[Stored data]
──────────────────────────────
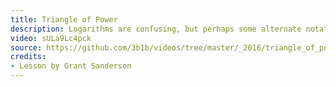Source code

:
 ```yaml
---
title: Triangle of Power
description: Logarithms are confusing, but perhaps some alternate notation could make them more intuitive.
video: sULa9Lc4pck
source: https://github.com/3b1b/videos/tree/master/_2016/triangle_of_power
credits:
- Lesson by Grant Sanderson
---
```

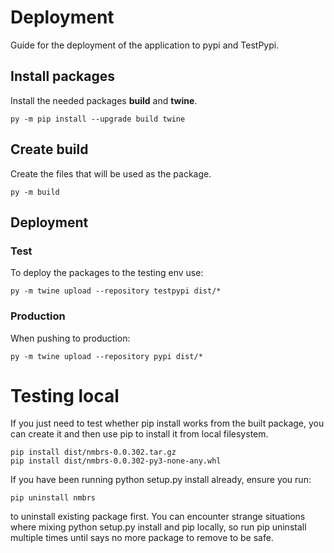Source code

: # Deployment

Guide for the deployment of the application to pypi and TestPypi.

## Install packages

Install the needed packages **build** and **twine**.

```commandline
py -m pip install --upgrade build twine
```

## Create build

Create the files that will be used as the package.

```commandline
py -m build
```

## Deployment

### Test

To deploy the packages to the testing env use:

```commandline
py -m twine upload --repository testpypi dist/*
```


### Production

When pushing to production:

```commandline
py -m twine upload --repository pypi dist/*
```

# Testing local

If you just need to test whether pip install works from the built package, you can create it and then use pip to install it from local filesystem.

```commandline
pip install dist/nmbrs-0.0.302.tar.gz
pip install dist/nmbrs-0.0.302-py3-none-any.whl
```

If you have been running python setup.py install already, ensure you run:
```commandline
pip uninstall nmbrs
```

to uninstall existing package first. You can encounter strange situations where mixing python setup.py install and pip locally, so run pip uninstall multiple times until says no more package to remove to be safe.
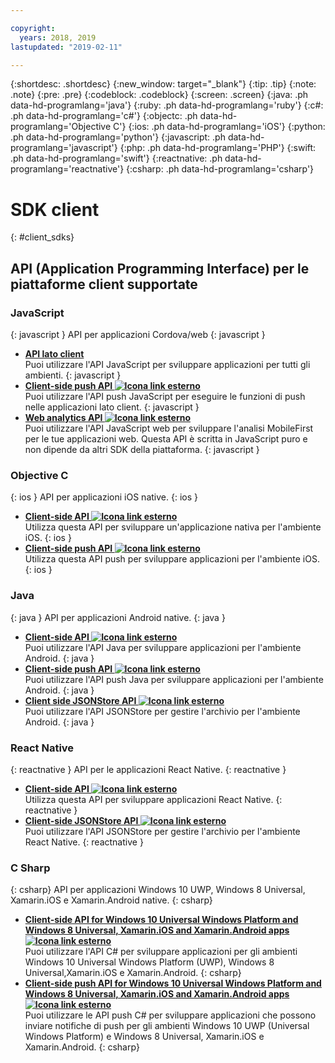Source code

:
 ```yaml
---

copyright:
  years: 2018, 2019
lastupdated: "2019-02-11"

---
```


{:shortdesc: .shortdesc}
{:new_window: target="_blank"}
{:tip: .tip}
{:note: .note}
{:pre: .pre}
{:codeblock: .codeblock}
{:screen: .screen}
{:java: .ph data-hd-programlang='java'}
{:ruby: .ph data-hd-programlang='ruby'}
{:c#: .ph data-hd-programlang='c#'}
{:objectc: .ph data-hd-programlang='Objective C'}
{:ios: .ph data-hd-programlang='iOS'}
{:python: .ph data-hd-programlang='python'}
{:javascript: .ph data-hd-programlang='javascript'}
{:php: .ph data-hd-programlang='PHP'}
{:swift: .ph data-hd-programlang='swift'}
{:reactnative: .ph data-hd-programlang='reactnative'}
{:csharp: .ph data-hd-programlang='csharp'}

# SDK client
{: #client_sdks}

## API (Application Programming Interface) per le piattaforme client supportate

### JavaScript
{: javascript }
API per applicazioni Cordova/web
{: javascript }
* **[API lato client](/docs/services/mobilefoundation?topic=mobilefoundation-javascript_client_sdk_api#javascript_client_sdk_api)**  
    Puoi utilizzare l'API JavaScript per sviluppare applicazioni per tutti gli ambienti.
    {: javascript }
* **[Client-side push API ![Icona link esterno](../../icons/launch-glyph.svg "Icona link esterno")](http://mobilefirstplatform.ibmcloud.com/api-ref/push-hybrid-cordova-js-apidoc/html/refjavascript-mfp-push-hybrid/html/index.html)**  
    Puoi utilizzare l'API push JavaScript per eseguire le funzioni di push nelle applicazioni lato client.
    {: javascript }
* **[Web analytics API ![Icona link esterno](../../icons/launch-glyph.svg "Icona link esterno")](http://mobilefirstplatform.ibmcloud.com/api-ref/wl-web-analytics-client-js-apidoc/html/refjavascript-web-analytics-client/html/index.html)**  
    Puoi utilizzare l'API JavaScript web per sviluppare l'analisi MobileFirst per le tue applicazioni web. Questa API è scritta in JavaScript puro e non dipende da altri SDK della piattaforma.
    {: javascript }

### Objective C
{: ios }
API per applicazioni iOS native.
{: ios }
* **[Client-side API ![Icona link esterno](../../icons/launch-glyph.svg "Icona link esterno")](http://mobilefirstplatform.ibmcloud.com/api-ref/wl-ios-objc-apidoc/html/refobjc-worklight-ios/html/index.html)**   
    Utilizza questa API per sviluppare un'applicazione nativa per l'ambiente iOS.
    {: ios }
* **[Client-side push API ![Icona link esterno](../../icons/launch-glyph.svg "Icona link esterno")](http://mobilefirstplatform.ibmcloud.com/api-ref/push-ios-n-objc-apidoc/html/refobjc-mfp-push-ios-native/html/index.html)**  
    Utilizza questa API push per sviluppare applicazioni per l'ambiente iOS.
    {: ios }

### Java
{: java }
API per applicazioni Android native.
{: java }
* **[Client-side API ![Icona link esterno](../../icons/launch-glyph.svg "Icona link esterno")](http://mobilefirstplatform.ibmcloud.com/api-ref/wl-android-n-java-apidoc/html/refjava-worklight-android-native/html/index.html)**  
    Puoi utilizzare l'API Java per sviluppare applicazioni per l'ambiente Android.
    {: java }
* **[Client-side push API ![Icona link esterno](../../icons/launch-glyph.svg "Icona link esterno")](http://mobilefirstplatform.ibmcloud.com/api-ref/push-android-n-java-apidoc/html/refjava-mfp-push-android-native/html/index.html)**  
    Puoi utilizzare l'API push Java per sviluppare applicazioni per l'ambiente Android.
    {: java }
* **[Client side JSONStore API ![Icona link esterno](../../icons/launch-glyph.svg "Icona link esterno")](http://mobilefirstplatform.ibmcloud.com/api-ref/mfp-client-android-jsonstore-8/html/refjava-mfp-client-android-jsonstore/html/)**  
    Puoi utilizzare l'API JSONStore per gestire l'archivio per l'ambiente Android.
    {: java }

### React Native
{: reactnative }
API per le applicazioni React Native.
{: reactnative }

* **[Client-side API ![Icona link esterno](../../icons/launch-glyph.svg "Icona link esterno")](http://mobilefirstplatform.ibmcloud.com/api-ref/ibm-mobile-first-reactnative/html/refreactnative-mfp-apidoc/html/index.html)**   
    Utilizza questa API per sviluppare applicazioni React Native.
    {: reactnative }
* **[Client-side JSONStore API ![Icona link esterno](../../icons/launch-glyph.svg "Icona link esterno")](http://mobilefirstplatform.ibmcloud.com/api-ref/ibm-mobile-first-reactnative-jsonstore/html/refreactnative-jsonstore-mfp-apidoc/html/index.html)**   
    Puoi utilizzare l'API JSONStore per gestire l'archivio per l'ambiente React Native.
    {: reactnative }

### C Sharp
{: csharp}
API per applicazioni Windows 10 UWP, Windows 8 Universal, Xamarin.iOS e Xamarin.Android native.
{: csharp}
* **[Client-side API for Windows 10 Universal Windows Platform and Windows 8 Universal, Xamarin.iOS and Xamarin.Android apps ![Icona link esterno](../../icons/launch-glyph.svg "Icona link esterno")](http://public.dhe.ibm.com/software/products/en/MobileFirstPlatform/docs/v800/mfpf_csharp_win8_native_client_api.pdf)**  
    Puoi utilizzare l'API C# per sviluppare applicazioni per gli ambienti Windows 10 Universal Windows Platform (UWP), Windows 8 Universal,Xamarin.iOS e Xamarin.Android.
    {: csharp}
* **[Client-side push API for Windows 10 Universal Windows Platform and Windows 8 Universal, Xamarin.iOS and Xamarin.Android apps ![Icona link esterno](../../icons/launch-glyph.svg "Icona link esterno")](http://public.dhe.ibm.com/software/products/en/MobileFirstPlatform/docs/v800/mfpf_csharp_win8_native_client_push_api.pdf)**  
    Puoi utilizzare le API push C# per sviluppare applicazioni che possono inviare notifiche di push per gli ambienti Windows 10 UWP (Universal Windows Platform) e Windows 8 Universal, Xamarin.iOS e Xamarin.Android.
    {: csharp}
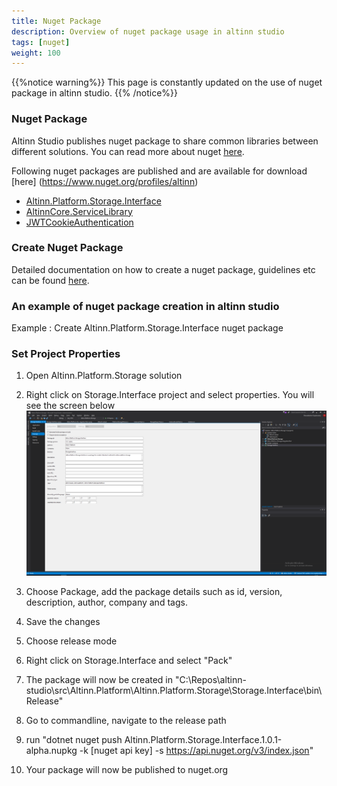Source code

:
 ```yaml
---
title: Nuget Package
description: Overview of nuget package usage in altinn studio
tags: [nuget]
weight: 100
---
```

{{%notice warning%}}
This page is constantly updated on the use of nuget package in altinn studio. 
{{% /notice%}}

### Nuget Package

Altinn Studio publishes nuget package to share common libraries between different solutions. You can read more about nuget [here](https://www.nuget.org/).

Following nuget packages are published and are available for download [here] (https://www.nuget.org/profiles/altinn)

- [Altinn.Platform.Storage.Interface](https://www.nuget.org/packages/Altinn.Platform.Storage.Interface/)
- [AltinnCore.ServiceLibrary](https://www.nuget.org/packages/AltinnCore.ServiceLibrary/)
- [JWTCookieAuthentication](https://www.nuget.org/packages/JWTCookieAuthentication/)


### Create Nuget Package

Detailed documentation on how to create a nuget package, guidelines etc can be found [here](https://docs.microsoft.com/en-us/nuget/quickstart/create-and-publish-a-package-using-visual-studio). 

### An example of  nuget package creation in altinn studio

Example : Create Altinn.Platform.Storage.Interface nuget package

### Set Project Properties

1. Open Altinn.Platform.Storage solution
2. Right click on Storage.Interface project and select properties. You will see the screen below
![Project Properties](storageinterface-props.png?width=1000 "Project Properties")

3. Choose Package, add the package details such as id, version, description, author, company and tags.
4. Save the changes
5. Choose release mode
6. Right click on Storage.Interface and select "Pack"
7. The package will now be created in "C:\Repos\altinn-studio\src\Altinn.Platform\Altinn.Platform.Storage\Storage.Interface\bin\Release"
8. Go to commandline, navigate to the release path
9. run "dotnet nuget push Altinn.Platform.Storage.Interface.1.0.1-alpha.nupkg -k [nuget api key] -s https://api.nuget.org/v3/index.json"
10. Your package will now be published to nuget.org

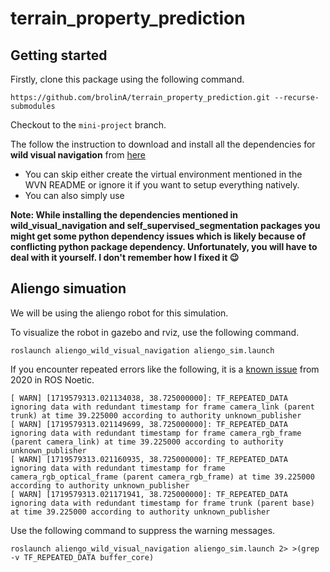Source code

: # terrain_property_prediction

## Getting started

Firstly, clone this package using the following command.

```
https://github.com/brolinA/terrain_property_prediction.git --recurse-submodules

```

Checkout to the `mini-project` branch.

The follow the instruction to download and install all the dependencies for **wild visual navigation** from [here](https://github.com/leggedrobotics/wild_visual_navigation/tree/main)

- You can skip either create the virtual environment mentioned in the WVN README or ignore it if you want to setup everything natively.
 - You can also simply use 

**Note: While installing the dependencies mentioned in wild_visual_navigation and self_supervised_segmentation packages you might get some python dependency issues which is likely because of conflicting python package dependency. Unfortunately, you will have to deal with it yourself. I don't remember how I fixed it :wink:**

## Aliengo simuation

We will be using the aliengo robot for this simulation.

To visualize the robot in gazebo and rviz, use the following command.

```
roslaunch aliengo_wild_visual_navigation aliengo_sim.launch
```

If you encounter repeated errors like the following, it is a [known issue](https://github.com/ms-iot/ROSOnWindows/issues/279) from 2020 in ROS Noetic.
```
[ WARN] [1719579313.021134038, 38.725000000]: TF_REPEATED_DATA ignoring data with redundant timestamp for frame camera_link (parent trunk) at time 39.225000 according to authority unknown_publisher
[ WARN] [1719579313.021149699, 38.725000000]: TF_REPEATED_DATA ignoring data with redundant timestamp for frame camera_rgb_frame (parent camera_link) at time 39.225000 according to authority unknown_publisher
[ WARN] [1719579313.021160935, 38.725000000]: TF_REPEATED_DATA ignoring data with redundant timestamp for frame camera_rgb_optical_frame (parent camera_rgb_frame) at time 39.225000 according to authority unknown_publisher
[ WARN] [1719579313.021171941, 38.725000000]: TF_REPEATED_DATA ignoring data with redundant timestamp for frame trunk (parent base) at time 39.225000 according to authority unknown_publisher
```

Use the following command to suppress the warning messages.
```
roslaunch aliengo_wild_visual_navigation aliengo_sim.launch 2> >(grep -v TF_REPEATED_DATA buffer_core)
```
──────────────────────────────
• [EXERCISE]: Search the entries for "will" and copy each matching line.

• [ANSWER BOX]:
Create the files that will be used as the package.
2. Right click on Storage.Interface project and select properties. You will see the screen below
7. The package will now be created in "C:\Repos\altinn-studio\src\Altinn.Platform\Altinn.Platform.Storage\Storage.Interface\bin\Release"
10. Your package will now be published to nuget.org
**Note: While installing the dependencies mentioned in wild_visual_navigation and self_supervised_segmentation packages you might get some python dependency issues which is likely because of conflicting python package dependency. Unfortunately, you will have to deal with it yourself. I don't remember how I fixed it :wink:**
We will be using the aliengo robot for this simulation.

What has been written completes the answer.